Exercise details | Make an exact copy of all the records, one that contains none of the pictures.

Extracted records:
%%
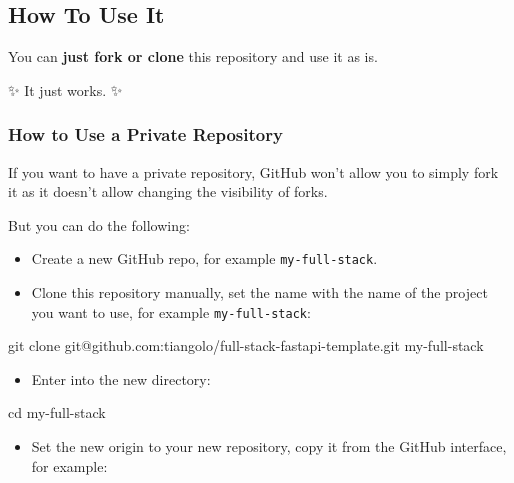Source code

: \documentclass[
]{article}
\newenvironment{Shaded}{}{}
\newcommand{\BuiltInTok}[1]{#1}
\newcommand{\FunctionTok}[1]{\textcolor[rgb]{0.02,0.16,0.49}{#1}}
\newcommand{\NormalTok}[1]{#1}
\providecommand{\tightlist}{%
  \setlength{\itemsep}{0pt}\setlength{\parskip}{0pt}}
\begin{document}
\hypertarget{how-to-use-it}{%
\subsection{How To Use It}\label{how-to-use-it}}

You can \textbf{just fork or clone} this repository and use it as is.

✨ It just works. ✨

\hypertarget{how-to-use-a-private-repository}{%
\subsubsection{How to Use a Private
Repository}\label{how-to-use-a-private-repository}}

If you want to have a private repository, GitHub won't allow you to
simply fork it as it doesn't allow changing the visibility of forks.

But you can do the following:

\begin{itemize}
\tightlist
\item
  Create a new GitHub repo, for example \texttt{my-full-stack}.
\item
  Clone this repository manually, set the name with the name of the
  project you want to use, for example \texttt{my-full-stack}:
\end{itemize}

\hypertarget{cb1}{}
\begin{Shaded}
\begin{Highlighting}[]
\FunctionTok{git}\NormalTok{ clone git@github.com:tiangolo/full{-}stack{-}fastapi{-}template.git my{-}full{-}stack}
\end{Highlighting}
\end{Shaded}

\begin{itemize}
\tightlist
\item
  Enter into the new directory:
\end{itemize}

\hypertarget{cb2}{}
\begin{Shaded}
\begin{Highlighting}[]
\BuiltInTok{cd}\NormalTok{ my{-}full{-}stack}
\end{Highlighting}
\end{Shaded}

\begin{itemize}
\tightlist
\item
  Set the new origin to your new repository, copy it from the GitHub
  interface, for example:
\end{itemize}
\end{document}
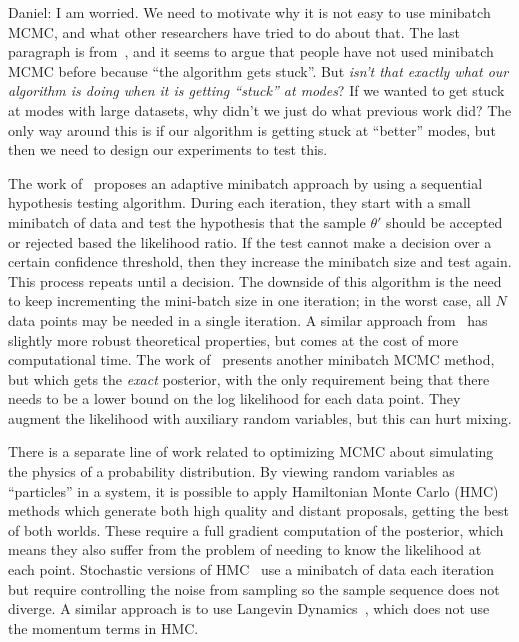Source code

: \documentclass{article}
\begin{document}
{\color{blue}
Daniel: I am worried. We need to motivate why it is not easy to use minibatch MCMC, and what other
researchers have tried to do about that.  The last paragraph is from~\cite{cutting_mh_2014}, and it
seems to argue that people have not used minibatch MCMC before because ``the algorithm gets stuck''.
But \emph{isn't that exactly what our algorithm is doing when it is getting ``stuck'' at modes}? If
we wanted to get stuck at modes with large datasets, why didn't we just do what previous work did?
The only way around this is if our algorithm is getting stuck at ``better'' modes, but then we need
to design our experiments to test this.
}

The work of~\cite{cutting_mh_2014} proposes an adaptive minibatch approach by using a sequential
hypothesis testing algorithm. During each iteration, they start with a small minibatch of data and
test the hypothesis that the sample $\theta'$ should be accepted or rejected based the likelihood
ratio. If the test cannot make a decision over a certain confidence threshold, then they increase
the minibatch size and test again. This process repeats until a decision.  The downside of this
algorithm is the need to keep incrementing the mini-batch size in one iteration; in the worst case,
all $N$ data points may be needed in a single iteration. A similar approach
from~\cite{icml2014c1_bardenet14} has slightly more robust theoretical properties, but comes at the
cost of more computational time. The work of~\cite{conf/uai/MaclaurinA14} presents another minibatch
MCMC method, but which gets the \emph{exact} posterior, with the only requirement being that there
needs to be a lower bound on the log likelihood for each data point. They augment the likelihood
with auxiliary random variables, but this can hurt mixing.

There is a separate line of work related to optimizing MCMC about simulating the physics of a
probability distribution. By viewing random variables as ``particles'' in a system, it is possible
to apply Hamiltonian Monte Carlo (HMC)~\cite{mcmc_hamiltonian_2010} methods which generate both high
quality and distant proposals, getting the best of both worlds. These require a full gradient
computation of the posterior, which means they also suffer from the problem of needing to know the
likelihood at each point. Stochastic versions of HMC~\cite{sghmc_2014,stochastic_thermostats_2014}
use a minibatch of data each iteration but require controlling the noise from sampling so the sample
sequence does not diverge. A similar approach is to use Langevin
Dynamics~\cite{langevin_2011,conf/icml/AhnBW12}, which does not use the momentum terms in HMC.
\end{document}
%%
Answer box |
Source code

: \documentclass[
]{article}
\newenvironment{Shaded}{}{}
\newcommand{\BuiltInTok}[1]{#1}
\newcommand{\FunctionTok}[1]{\textcolor[rgb]{0.02,0.16,0.49}{#1}}
\newcommand{\NormalTok}[1]{#1}
\providecommand{\tightlist}{%
  \setlength{\itemsep}{0pt}\setlength{\parskip}{0pt}}
\begin{document}
\hypertarget{how-to-use-it}{%
\subsection{How To Use It}\label{how-to-use-it}}

You can \textbf{just fork or clone} this repository and use it as is.

✨ It just works. ✨

\hypertarget{how-to-use-a-private-repository}{%
\subsubsection{How to Use a Private
Repository}\label{how-to-use-a-private-repository}}

If you want to have a private repository, GitHub won't allow you to
simply fork it as it doesn't allow changing the visibility of forks.

But you can do the following:

\begin{itemize}
\tightlist
\item
  Create a new GitHub repo, for example \texttt{my-full-stack}.
\item
  Clone this repository manually, set the name with the name of the
  project you want to use, for example \texttt{my-full-stack}:
\end{itemize}

\hypertarget{cb1}{}
\begin{Shaded}
\begin{Highlighting}[]
\FunctionTok{git}\NormalTok{ clone git@github.com:tiangolo/full{-}stack{-}fastapi{-}template.git my{-}full{-}stack}
\end{Highlighting}
\end{Shaded}

\begin{itemize}
\tightlist
\item
  Enter into the new directory:
\end{itemize}

\hypertarget{cb2}{}
\begin{Shaded}
\begin{Highlighting}[]
\BuiltInTok{cd}\NormalTok{ my{-}full{-}stack}
\end{Highlighting}
\end{Shaded}

\begin{itemize}
\tightlist
\item
  Set the new origin to your new repository, copy it from the GitHub
  interface, for example:
\end{itemize}
\end{document}
Source code

: \documentclass{article}
\begin{document}
{\color{blue}
Daniel: I am worried. We need to motivate why it is not easy to use minibatch MCMC, and what other
researchers have tried to do about that.  The last paragraph is from~\cite{cutting_mh_2014}, and it
seems to argue that people have not used minibatch MCMC before because ``the algorithm gets stuck''.
But \emph{isn't that exactly what our algorithm is doing when it is getting ``stuck'' at modes}? If
we wanted to get stuck at modes with large datasets, why didn't we just do what previous work did?
The only way around this is if our algorithm is getting stuck at ``better'' modes, but then we need
to design our experiments to test this.
}

The work of~\cite{cutting_mh_2014} proposes an adaptive minibatch approach by using a sequential
hypothesis testing algorithm. During each iteration, they start with a small minibatch of data and
test the hypothesis that the sample $\theta'$ should be accepted or rejected based the likelihood
ratio. If the test cannot make a decision over a certain confidence threshold, then they increase
the minibatch size and test again. This process repeats until a decision.  The downside of this
algorithm is the need to keep incrementing the mini-batch size in one iteration; in the worst case,
all $N$ data points may be needed in a single iteration. A similar approach
from~\cite{icml2014c1_bardenet14} has slightly more robust theoretical properties, but comes at the
cost of more computational time. The work of~\cite{conf/uai/MaclaurinA14} presents another minibatch
MCMC method, but which gets the \emph{exact} posterior, with the only requirement being that there
needs to be a lower bound on the log likelihood for each data point. They augment the likelihood
with auxiliary random variables, but this can hurt mixing.

There is a separate line of work related to optimizing MCMC about simulating the physics of a
probability distribution. By viewing random variables as ``particles'' in a system, it is possible
to apply Hamiltonian Monte Carlo (HMC)~\cite{mcmc_hamiltonian_2010} methods which generate both high
quality and distant proposals, getting the best of both worlds. These require a full gradient
computation of the posterior, which means they also suffer from the problem of needing to know the
likelihood at each point. Stochastic versions of HMC~\cite{sghmc_2014,stochastic_thermostats_2014}
use a minibatch of data each iteration but require controlling the noise from sampling so the sample
sequence does not diverge. A similar approach is to use Langevin
Dynamics~\cite{langevin_2011,conf/icml/AhnBW12}, which does not use the momentum terms in HMC.
\end{document}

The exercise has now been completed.